Timely moisture in northern Idaho led to phenomenal dry pea yields last year, Hammond said. Pea yields averaged 2,300 pounds an acre in Idaho last year, 40 percent above average, he said.

“Producers got a tremendous income per acre for peas last year and … that’s what’s driving the increased dry pea acres,” he said.

Chickpea and lentil prices have dropped off somewhat while pea prices have stayed firm and that has made it more economical and profitable for a lot of farmers to plant peas, said Kendrick farmer Robert Blair.

“More than likely, I’ll just put peas in this year,” he said. “They treated me really well last year. It was an unreal year last year for peas.”

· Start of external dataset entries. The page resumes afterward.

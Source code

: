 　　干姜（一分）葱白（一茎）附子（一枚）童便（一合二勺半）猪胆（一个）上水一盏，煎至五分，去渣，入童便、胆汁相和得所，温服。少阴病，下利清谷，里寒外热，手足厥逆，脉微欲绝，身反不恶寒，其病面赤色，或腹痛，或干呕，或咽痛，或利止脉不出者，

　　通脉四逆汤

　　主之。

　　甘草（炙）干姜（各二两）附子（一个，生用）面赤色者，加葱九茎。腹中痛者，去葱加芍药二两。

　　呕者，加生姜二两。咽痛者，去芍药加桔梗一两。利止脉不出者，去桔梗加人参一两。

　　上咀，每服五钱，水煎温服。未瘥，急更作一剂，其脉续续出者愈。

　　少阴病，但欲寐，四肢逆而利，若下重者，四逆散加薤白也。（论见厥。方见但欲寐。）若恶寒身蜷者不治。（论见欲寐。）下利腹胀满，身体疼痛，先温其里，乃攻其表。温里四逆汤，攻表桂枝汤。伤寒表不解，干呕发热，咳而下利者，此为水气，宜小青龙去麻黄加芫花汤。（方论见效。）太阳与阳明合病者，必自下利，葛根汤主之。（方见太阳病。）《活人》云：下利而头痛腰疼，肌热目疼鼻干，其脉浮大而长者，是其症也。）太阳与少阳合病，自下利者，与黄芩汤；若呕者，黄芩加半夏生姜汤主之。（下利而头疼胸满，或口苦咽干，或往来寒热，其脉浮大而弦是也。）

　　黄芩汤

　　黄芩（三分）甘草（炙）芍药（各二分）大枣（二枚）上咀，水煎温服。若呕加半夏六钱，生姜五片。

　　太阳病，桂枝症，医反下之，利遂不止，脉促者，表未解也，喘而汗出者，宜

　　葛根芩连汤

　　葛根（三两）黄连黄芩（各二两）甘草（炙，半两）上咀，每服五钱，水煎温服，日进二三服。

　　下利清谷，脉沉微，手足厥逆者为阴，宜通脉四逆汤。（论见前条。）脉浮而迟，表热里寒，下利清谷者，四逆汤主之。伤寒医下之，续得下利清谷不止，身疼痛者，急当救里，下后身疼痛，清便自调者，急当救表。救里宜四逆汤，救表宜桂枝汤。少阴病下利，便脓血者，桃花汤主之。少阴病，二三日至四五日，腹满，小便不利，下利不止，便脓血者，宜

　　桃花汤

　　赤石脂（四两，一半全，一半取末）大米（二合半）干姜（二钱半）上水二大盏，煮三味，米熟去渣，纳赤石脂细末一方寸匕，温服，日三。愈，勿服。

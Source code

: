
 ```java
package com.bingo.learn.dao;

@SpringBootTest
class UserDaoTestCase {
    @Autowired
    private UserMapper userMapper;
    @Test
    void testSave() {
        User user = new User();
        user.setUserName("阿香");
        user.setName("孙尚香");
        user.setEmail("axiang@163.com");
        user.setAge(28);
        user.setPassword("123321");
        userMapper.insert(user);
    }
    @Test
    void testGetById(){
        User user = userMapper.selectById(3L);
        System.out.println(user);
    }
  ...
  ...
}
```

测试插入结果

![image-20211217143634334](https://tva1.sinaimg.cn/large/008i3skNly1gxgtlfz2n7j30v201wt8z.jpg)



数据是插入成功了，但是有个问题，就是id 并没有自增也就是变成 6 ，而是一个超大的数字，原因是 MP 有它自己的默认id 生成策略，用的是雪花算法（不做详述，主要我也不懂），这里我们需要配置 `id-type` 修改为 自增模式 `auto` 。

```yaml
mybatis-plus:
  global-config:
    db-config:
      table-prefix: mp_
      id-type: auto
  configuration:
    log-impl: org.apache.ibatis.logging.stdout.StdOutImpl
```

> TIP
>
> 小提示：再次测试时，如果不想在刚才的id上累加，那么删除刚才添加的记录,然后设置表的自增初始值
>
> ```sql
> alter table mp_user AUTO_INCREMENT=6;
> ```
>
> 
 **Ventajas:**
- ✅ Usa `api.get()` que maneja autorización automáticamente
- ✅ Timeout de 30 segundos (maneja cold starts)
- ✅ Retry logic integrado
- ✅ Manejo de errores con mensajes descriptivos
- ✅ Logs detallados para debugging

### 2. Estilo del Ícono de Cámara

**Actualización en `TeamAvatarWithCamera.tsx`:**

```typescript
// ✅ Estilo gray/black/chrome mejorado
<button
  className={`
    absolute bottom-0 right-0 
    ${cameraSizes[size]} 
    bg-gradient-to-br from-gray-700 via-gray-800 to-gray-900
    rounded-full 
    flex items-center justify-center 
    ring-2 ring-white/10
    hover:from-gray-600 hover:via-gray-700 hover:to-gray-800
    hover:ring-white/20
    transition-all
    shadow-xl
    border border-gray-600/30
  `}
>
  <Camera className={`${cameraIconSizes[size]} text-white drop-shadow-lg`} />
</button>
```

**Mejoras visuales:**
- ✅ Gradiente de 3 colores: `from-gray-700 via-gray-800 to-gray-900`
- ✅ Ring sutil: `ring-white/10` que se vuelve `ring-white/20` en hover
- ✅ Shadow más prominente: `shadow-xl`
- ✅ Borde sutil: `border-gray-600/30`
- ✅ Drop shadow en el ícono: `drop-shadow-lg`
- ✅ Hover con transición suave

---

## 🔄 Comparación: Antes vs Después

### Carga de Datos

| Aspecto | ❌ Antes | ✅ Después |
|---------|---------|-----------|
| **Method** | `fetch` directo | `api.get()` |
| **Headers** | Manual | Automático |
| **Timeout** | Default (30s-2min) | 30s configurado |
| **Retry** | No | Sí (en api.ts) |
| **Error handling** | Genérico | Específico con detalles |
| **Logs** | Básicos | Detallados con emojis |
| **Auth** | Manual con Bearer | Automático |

Chickpea acres are expected to total 80,000 in Idaho this year, up from 78,000 last year. Large chickpea acres are expected to decline from 63,000 last year to 50,000 in 2014, while small chickpea acres are expected to increase from 15,000 to 30,000.

“(Small chickpeas) go to the hummus market and the United States is experiencing significant growth and demand in the hummus market,” Hammond said.

Idaho lentil acres are expected to total 30,000, down from 31,000 last year and 33,000 in 2012.

Lentil prices aren’t bad “but they are not as strong as peas or chickpeas,” McGreevy said. “Lentil acres will bounce back eventually (but) right now there is a pretty good supply of lentils.”